A single number is the answer here: how many lines of the entries contain "repositories"?
══════════
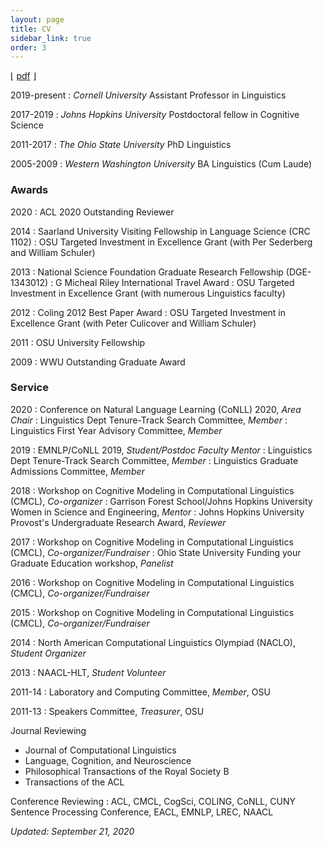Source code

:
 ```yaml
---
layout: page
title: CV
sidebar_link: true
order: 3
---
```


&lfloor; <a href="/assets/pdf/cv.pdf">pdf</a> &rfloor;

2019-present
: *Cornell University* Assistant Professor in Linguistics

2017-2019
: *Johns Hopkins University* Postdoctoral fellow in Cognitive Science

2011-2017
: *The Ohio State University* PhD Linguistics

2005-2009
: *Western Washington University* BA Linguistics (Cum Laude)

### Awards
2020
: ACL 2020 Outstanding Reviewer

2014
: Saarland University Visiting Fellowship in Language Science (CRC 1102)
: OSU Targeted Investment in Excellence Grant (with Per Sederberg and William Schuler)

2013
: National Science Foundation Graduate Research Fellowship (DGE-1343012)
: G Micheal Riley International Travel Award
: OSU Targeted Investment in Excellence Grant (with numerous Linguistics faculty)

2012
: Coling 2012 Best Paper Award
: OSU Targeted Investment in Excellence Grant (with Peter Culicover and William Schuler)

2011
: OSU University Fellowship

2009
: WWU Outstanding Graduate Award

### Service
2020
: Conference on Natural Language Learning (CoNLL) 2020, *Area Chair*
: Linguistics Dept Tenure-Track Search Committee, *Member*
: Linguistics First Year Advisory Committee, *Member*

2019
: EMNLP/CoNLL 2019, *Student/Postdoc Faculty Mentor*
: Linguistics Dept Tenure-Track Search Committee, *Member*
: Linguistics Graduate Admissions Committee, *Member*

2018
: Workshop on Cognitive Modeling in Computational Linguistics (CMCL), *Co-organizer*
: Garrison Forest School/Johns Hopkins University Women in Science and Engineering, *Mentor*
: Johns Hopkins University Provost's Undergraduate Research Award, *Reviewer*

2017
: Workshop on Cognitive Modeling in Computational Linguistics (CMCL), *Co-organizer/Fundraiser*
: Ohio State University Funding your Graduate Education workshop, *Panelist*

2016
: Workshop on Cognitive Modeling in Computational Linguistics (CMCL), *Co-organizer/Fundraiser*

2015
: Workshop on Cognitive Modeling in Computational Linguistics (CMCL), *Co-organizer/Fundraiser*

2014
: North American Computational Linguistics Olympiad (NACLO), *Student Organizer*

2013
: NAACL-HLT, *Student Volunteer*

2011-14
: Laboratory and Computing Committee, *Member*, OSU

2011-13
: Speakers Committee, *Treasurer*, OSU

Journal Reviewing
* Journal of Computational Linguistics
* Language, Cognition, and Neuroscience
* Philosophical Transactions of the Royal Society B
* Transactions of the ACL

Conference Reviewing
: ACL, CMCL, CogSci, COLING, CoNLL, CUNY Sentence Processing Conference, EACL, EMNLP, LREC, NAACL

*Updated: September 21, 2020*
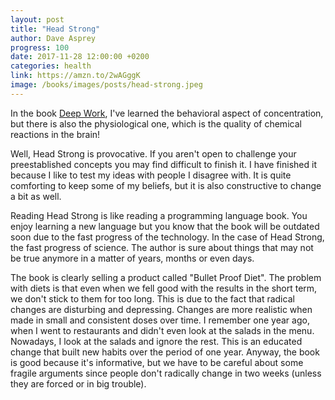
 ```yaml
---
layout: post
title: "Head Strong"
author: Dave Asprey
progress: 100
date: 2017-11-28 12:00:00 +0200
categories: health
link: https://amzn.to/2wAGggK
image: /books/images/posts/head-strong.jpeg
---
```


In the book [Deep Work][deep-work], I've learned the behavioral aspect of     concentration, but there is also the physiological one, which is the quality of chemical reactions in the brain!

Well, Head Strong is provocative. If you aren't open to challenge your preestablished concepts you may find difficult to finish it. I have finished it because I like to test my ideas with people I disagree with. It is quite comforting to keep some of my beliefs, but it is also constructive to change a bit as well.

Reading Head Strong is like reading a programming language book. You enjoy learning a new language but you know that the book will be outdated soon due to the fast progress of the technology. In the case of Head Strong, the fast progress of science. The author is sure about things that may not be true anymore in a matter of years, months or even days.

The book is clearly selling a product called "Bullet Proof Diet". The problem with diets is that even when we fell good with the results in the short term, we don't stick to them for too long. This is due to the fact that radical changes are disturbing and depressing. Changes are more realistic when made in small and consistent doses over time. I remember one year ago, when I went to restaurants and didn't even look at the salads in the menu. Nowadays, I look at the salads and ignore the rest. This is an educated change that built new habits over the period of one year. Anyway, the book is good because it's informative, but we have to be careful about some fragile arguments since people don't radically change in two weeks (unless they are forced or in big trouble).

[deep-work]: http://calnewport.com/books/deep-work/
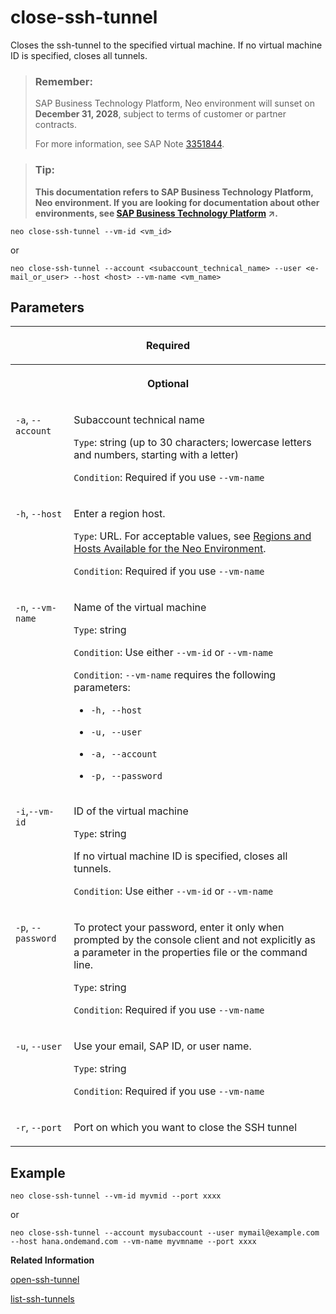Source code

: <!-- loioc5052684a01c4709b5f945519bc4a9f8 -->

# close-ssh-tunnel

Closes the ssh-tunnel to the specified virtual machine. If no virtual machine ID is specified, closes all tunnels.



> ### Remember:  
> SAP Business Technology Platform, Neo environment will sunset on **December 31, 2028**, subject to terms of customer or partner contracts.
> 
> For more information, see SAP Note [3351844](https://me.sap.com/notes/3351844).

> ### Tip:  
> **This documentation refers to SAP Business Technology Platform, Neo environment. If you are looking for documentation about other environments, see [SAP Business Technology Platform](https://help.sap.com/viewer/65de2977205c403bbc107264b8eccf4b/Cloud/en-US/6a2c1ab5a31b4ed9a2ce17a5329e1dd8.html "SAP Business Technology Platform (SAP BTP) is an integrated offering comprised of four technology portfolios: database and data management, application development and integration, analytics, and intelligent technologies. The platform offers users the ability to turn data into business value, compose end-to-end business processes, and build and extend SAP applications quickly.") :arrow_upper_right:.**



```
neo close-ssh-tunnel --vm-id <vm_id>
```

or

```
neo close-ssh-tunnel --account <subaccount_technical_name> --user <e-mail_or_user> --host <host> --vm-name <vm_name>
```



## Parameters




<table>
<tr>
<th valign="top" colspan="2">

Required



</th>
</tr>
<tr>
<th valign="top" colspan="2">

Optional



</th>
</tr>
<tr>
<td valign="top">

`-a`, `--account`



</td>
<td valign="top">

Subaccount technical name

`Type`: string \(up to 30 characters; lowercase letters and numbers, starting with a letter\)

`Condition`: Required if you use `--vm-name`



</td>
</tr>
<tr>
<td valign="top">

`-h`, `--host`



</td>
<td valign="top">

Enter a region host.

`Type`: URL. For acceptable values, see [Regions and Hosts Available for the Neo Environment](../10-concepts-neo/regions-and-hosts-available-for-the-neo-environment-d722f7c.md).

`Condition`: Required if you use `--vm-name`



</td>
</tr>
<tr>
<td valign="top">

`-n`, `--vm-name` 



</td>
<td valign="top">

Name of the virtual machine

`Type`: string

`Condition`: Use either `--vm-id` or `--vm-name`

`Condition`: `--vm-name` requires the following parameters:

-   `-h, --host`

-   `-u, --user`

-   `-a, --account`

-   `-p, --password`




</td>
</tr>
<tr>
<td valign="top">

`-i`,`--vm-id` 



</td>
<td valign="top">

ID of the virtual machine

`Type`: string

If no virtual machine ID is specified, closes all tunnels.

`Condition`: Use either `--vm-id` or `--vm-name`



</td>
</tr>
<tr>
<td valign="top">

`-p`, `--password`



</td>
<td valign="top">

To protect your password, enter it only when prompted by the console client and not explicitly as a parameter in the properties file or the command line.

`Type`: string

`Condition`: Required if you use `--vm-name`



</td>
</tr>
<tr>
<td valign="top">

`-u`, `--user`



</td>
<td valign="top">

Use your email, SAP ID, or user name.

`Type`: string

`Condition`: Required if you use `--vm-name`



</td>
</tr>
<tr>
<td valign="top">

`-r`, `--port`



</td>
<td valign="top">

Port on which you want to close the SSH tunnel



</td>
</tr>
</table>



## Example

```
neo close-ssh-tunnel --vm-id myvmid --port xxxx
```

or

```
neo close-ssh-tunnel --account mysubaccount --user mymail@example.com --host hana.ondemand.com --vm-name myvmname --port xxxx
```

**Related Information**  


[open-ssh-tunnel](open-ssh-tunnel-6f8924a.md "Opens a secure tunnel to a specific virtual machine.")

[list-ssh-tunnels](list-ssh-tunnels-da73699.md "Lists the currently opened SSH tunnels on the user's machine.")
══════════
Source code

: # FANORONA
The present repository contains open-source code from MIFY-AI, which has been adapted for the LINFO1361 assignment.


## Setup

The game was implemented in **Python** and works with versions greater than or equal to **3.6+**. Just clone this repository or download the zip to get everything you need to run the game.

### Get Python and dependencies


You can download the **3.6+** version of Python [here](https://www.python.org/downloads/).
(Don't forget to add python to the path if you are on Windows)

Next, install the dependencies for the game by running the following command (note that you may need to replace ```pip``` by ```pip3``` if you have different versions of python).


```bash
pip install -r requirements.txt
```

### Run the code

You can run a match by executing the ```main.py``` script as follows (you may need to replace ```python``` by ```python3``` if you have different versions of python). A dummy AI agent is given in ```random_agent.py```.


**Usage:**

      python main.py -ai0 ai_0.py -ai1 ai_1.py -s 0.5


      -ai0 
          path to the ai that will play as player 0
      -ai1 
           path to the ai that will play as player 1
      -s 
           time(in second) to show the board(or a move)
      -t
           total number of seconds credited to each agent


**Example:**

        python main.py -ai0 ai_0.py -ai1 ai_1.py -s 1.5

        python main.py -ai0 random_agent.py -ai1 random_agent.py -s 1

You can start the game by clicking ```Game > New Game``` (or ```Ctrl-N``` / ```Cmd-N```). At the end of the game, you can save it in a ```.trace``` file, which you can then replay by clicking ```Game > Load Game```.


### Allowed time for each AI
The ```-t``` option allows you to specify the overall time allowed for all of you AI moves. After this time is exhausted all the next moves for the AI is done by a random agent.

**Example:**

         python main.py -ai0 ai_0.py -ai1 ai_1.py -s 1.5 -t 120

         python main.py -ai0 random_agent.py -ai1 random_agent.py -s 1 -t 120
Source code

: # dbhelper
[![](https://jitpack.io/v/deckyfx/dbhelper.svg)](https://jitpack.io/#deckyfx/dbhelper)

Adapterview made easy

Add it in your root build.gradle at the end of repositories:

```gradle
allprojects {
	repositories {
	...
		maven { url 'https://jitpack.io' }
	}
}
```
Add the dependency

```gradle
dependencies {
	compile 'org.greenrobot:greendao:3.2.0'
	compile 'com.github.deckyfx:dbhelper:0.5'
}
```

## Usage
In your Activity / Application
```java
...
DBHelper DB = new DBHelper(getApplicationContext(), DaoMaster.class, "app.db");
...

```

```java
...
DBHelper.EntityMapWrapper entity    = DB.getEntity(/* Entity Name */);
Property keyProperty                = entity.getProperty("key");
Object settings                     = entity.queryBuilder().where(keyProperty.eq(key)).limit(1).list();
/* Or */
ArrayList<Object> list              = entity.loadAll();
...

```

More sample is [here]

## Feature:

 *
══════════
The completed task: 2